[Source texts of formatted documents]
----------
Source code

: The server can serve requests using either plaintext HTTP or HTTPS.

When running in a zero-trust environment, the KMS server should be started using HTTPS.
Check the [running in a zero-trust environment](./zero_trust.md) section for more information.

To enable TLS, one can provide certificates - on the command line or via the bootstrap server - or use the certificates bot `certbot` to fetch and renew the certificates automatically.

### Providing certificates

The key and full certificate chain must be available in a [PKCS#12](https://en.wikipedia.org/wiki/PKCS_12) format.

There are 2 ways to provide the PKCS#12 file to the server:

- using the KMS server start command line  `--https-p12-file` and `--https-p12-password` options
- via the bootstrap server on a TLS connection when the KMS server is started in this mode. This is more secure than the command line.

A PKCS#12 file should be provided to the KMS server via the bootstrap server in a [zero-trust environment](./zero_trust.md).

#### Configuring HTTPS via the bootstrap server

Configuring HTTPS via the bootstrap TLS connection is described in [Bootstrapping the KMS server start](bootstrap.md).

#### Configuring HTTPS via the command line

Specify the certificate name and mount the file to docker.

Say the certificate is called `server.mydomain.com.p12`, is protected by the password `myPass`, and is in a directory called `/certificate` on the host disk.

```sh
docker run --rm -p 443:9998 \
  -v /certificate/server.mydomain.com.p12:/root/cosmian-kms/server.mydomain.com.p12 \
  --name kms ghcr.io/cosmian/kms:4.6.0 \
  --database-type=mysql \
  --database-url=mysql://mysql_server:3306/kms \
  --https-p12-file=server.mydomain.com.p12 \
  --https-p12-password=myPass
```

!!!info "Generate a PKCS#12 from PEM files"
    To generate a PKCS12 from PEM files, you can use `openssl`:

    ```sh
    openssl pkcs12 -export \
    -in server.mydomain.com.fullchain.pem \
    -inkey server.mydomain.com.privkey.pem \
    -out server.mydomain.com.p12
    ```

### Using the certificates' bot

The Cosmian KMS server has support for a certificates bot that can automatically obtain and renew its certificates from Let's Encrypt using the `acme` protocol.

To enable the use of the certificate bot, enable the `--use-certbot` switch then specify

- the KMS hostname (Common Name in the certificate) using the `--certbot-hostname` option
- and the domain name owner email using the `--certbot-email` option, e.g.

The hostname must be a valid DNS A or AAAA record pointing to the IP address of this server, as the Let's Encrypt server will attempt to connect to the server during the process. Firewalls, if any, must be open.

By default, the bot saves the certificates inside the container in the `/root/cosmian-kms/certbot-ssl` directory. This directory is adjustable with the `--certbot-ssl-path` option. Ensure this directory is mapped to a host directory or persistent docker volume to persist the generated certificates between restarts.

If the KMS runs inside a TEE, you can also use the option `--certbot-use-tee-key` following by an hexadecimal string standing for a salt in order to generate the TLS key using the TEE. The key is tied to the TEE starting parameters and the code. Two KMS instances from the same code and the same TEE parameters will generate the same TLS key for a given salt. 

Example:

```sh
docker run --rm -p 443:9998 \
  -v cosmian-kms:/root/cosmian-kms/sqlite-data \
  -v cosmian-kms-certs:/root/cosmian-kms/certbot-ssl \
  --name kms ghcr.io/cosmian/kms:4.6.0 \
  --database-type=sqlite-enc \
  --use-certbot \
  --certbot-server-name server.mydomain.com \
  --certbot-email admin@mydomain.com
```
----------
From the records above, quote only the lines running from the line with "The key and" to the line with "- using the", both lines included.

The key and full certificate chain must be available in a [PKCS#12](https://en.wikipedia.org/wiki/PKCS_12) format.

There are 2 ways to provide the PKCS#12 file to the server:

- using the KMS server start command line  `--https-p12-file` and `--https-p12-password` options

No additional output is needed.